**AIM OF THE TASK**
The word "noindent" turns up on some lines of this data; say how many, and give no other text.

**INPUT RECORDS**
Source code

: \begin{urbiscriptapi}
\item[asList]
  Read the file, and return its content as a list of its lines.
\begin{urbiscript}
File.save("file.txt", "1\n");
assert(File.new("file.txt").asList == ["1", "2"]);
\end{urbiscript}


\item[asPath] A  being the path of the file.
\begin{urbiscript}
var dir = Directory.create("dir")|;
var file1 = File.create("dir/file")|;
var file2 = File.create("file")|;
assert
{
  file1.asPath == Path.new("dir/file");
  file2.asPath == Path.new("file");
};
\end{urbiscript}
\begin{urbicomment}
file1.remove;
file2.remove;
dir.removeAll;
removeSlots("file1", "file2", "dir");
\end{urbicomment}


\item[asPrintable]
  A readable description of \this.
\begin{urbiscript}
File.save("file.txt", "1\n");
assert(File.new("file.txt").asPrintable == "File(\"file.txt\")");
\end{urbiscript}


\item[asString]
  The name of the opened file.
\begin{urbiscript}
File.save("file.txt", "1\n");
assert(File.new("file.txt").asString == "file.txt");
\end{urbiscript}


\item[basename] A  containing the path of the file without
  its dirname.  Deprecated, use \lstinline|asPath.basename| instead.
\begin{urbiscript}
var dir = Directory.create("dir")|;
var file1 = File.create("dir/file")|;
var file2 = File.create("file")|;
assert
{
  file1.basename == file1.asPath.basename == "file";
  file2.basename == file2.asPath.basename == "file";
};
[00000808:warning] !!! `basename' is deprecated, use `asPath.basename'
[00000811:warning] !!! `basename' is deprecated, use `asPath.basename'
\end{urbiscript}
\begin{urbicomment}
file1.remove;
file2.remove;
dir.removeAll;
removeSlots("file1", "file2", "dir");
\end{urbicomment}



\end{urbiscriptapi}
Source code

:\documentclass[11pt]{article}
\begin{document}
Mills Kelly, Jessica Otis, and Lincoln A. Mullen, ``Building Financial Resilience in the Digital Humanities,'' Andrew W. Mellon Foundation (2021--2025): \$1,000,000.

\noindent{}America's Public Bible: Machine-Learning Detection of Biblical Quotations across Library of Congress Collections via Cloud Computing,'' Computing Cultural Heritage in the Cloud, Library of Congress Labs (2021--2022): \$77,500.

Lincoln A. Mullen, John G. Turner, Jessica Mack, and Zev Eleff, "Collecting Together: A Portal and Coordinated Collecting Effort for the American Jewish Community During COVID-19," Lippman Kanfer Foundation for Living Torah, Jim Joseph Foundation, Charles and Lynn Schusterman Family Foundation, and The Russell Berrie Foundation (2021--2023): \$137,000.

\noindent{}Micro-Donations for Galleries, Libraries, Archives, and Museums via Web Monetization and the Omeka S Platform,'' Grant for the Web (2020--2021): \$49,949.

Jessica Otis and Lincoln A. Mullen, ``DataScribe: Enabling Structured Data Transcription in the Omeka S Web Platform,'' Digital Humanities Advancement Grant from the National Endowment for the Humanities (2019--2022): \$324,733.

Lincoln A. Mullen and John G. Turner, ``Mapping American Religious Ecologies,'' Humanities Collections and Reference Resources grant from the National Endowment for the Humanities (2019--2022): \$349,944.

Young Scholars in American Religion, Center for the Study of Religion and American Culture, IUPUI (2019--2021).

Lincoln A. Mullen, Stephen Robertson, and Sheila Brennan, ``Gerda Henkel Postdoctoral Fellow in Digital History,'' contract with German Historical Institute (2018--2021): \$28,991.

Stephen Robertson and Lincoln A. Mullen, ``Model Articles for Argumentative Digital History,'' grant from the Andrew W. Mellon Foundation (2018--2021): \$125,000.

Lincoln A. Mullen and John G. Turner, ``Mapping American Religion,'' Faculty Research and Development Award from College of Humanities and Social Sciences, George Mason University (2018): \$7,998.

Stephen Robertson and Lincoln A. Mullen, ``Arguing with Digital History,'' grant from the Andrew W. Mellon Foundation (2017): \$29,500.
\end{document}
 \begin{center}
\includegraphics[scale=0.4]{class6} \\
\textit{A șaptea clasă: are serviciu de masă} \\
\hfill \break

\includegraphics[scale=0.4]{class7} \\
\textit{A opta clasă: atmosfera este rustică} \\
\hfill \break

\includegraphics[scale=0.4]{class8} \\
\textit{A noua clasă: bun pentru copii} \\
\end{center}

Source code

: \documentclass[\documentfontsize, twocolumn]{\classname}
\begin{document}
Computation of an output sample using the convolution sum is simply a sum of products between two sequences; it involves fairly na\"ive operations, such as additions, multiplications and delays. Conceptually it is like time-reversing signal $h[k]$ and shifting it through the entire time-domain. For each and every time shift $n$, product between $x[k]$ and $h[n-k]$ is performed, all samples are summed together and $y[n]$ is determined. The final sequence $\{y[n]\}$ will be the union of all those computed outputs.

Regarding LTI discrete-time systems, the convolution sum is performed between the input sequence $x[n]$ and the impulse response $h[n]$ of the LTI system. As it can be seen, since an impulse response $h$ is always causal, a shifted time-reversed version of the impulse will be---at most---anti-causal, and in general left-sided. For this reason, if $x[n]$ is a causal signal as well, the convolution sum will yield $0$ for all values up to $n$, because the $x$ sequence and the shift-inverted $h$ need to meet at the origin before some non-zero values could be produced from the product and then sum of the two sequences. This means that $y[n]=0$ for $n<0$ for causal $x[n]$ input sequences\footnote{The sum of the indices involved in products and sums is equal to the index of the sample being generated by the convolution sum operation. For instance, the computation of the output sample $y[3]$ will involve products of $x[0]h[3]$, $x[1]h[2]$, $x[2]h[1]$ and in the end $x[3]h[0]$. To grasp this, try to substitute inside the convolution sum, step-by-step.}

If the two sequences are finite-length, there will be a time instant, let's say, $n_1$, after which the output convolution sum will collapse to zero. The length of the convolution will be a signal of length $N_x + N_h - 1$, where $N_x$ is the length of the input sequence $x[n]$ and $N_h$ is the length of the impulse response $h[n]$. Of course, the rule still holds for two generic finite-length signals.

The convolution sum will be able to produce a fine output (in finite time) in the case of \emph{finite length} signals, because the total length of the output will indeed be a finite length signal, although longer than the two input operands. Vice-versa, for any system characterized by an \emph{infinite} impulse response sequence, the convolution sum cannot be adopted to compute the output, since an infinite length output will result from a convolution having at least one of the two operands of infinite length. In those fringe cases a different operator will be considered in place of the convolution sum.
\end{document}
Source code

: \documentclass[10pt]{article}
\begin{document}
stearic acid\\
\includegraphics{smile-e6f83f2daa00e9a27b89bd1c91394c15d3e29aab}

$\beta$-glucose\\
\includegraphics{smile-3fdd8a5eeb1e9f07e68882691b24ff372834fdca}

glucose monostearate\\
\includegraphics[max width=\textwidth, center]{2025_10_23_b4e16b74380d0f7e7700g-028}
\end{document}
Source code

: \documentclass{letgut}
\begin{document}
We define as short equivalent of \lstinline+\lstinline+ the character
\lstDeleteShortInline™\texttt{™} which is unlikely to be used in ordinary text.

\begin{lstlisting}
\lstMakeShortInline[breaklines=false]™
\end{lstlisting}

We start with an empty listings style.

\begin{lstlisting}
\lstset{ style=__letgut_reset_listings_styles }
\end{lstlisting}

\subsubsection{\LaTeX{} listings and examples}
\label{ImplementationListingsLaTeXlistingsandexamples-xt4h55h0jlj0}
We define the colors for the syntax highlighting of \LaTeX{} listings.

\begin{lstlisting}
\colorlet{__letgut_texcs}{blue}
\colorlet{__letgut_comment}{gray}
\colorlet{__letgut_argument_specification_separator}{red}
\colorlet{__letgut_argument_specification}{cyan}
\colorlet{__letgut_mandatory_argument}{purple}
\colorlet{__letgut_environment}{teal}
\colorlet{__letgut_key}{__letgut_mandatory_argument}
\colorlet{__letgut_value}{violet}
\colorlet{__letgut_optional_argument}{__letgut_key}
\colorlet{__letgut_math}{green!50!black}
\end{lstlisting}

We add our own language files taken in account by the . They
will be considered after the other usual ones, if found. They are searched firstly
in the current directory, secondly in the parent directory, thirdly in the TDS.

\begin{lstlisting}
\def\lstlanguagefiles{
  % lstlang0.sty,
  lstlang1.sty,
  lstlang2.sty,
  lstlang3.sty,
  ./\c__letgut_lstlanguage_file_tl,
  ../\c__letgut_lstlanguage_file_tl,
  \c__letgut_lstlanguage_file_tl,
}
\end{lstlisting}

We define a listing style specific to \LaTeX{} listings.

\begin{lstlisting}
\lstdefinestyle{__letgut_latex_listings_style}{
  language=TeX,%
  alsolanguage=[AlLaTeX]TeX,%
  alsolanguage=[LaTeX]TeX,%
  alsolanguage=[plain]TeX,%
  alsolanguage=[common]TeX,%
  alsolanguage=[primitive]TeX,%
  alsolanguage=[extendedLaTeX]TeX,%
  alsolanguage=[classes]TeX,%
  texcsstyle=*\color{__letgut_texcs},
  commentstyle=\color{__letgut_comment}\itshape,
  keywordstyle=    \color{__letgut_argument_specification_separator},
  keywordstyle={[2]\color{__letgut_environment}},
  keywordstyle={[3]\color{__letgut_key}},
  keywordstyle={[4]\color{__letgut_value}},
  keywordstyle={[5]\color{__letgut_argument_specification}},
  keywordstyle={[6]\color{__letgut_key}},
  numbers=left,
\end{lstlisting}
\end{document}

**TASK RESULT**
2